The Trustees, their terms served and their professional
interests outside the Trust are profiled below. The Trustees are elected to
office at the Trust's annual meeting each year.
Sylvan M. Cohen, age 82, has been a Trustee since 1988. Mr.
Cohen has been Chairman, Chief Executive Officer, and Trustee of Pennsylvania
Real Estate Investment Trust, an American Stock Exchange-listed real estate
investment trust, since 1994 and was President and Trustee since its inception
in 1960. Mr. Cohen has been Of Counsel to the law firm Drinker Biddle & Reath
since 1995. For more than five years prior thereto, Mr. Cohen was a partner in
the Philadelphia law firm of Cohen, Shapiro, Polisher, Shiekman and Cohen. Mr.
Cohen is formerly a director of Fidelity Bank, Philadelphia, Pennsylvania, and
is currently a director of FPA Corporation, an American Stock Exchange-listed
real estate development company, and a managing trustee of Arbor Property
Trust, a New York Stock Exchange-listed real estate investment trust and
successor in interest to EQK Green Acres, L.P. He formerly served as President
of the National Association of Real Estate Investment Trusts and the
International Council of Shopping Centers.

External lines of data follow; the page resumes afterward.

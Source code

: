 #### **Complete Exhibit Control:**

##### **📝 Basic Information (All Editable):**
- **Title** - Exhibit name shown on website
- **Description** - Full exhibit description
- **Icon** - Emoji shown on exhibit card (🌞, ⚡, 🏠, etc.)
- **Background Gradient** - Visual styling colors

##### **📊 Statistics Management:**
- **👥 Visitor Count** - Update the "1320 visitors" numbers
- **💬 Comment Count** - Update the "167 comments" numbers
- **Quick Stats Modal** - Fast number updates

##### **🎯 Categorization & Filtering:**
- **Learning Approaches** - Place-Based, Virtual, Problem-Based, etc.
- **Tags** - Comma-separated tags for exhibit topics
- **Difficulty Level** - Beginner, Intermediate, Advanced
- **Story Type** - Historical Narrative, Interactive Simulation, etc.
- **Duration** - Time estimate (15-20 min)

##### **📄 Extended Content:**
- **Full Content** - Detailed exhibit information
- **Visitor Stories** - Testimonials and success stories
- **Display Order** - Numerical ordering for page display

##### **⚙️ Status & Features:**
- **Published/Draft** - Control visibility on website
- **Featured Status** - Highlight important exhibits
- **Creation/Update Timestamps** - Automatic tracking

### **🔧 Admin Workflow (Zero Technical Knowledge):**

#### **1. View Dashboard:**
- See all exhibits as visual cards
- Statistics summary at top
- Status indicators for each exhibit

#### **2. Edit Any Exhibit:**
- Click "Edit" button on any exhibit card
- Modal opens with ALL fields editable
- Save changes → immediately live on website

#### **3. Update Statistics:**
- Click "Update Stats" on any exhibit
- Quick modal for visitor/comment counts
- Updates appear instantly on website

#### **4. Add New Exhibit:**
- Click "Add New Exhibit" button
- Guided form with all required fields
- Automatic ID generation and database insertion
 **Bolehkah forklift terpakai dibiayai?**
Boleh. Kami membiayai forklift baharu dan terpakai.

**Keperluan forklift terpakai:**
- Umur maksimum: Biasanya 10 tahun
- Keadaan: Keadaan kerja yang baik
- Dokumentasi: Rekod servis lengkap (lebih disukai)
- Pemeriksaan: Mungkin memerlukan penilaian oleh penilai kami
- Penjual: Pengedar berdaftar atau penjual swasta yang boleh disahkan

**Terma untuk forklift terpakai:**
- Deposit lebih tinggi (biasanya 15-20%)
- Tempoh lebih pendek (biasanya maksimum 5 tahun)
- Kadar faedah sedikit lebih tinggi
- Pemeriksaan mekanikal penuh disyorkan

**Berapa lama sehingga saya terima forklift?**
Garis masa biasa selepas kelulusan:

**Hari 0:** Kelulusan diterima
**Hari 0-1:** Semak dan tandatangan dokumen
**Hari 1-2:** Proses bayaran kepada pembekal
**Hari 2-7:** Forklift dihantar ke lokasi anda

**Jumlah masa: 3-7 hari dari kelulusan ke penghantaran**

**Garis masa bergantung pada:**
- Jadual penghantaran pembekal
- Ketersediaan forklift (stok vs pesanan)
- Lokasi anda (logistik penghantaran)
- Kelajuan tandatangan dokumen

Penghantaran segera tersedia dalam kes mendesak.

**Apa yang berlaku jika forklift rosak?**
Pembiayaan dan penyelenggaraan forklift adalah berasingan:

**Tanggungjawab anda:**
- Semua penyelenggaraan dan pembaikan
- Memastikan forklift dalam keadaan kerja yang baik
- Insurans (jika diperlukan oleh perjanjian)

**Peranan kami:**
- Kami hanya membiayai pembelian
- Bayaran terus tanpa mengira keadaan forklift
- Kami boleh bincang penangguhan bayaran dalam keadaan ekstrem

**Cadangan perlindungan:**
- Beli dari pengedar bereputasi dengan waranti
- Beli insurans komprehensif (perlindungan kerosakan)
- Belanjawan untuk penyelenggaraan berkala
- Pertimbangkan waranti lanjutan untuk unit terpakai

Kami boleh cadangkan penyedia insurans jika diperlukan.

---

Alton G. Marshall, age 75, has been a Trustee since the
Trust's inception in 1985. Mr. Marshall has been President of Alton G. Marshall
Associates, Inc. a New York City real estate investment firm since 1971. He was
formerly a Senior Fellow of the Nelson A. Rockefeller Institute of Government
in Albany, New York. He was also Chairman of the Board and Chief Executive
Officer of The Lincoln Savings Bank, FSB from March 1984 through December 1990.
From 1971 to 1981, he was President of the Rockefeller Center, Inc., a real
estate, manufacturing and entertainment company. Mr. Marshall is currently a
director of the Hudson River Trust and the New York State Electric & Gas Corp.,
and a managing trustee of Arbor Property Trust. He is an independent partner of
Equitable Capital and Equitable Capital Retirement Fund.
George R. Peacock, age 73, has been a Trustee since 1988. Mr.
Peacock has been sole-owner and President of Carluke, Inc., a real estate
investment consulting firm, since 1988. Mr. Peacock had retired from Equitable
Real Estate Investment Management, Inc. ("Equitable Real Estate"), a
wholly-owned subsidiary of The Equitable Life Assurance Society of the United
States ("Equitable") in August 1988 after serving as Chairman and Chief
Executive Officer. Mr Peacock is a past member of Equitable's Investment Policy
Committee. Prior to his retirement, he was also a Senior Vice President of
Equitable for approximately twelve years. He is also a former director of
Equitable Real Estate and is a managing trustee of Arbor Property Trust.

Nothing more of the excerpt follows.